No voy a partir de ninguna comparación. No creo en esas absurdas reseñas acerca de si el libro es mejor/peor que la película. Asumo que son manifestaciones artísticas diferentes, que pueden "complementarse" pero no "competir". Más bien tengo ganas de contar lo que estas "formas" de una misma historia me hicieron sentir.
Leer Las aventuras de Alicia en el País de las Maravillas es fascinarse con el absurdo. Es caer por el largo túnel de tierra y dejarnos tentar por el juego que nos propone. Básicamente, no hay una historia. O sí, una historia delirante y a la vez fascinante. Nada tiene un sentido preciso en la historia de Alicia.
Es un libro delicioso. Y la película de Burton también lo es.
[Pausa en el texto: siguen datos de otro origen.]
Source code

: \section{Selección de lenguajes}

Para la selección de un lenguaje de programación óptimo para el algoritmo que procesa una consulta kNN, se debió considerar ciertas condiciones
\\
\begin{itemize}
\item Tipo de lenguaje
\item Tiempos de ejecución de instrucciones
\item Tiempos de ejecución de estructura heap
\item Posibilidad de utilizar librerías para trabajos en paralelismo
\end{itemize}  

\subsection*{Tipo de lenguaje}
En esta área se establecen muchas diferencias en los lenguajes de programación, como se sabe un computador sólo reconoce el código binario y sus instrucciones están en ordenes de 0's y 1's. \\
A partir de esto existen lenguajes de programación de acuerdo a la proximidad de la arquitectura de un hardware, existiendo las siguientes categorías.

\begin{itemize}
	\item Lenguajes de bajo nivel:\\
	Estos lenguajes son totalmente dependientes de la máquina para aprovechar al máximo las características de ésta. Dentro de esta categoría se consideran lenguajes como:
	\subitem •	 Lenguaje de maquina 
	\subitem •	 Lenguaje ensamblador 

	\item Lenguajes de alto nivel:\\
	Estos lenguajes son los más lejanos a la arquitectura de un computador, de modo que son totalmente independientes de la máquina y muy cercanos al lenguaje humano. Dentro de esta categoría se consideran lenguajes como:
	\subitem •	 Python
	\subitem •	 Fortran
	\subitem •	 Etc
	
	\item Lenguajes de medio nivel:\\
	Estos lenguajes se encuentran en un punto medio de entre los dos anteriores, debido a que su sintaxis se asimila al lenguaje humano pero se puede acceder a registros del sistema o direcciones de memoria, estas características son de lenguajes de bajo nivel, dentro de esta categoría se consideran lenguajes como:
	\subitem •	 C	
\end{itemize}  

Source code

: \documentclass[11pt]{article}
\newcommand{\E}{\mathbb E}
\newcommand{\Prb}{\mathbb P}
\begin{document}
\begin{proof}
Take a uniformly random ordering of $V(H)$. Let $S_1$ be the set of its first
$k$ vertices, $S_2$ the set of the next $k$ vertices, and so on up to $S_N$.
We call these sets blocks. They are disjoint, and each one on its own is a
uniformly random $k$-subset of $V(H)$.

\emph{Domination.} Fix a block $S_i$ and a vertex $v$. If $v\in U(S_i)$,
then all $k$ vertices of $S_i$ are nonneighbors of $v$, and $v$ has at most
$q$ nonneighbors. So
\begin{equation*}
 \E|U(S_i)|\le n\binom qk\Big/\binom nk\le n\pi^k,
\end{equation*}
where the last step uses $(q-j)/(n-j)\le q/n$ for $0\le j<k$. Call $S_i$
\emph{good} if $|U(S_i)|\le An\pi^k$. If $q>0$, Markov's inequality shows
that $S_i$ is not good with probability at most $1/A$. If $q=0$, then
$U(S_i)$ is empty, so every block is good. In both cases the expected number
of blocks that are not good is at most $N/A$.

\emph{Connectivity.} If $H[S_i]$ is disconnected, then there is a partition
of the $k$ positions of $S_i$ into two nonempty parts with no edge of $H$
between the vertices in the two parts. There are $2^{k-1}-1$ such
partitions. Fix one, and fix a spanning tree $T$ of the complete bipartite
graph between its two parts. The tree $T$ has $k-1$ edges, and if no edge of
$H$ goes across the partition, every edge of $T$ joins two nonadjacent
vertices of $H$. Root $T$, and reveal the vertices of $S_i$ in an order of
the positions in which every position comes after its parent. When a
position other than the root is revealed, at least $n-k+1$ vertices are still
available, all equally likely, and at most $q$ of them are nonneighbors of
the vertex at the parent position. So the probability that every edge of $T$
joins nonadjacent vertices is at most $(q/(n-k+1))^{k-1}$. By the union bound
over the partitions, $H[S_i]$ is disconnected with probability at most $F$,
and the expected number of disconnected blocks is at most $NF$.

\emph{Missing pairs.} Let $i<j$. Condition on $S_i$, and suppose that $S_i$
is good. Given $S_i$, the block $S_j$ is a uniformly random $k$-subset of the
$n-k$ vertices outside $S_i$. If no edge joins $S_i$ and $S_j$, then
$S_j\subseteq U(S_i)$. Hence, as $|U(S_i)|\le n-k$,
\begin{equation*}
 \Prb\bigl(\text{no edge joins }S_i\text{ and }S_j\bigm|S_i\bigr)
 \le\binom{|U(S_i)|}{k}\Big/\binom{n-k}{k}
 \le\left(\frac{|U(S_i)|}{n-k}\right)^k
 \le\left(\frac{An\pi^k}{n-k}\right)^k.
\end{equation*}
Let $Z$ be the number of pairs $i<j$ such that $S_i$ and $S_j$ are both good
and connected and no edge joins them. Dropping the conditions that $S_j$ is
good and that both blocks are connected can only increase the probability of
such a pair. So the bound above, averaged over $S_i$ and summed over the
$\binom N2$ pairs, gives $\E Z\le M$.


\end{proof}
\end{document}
Incluso ambas versiones se han convertido en mis favoritos, pero por razones distintas.
La forma en la que el cine reinventa/reinterpreta la historia de Alicia me conmovió. La manera en la cual Burton decide contar esa historia, pero no desde el absurdo sino desde la narración, la convierte sencillamente en una obra maestra. Y es, claramente, animarse a más.
Todo es poderoso en la Alicia de Burton. Desde la atmósfera oscura y gótica de los sueños hasta las referencias a la mitología grecolatina: porque wonderland is underground! Así, Alicia desciende a esa otra tierra en busca de su "muchosidad", de su "querer ser". Un viaje increíble que la devolverá a la superficie más sabia, más ella, más fuerte. Allí la acompañan los personajes ya anclados en la memoria de tantas generaciones: la reina de corazones, el sombrerero, el conejo del reloj. Una obra maestra desde todo punto de vista: técnico y narrativo. No es fácil salir del cine a encontrarse con la realidad, olvidar de a poco la sonrisa del gato y salir de wonderland.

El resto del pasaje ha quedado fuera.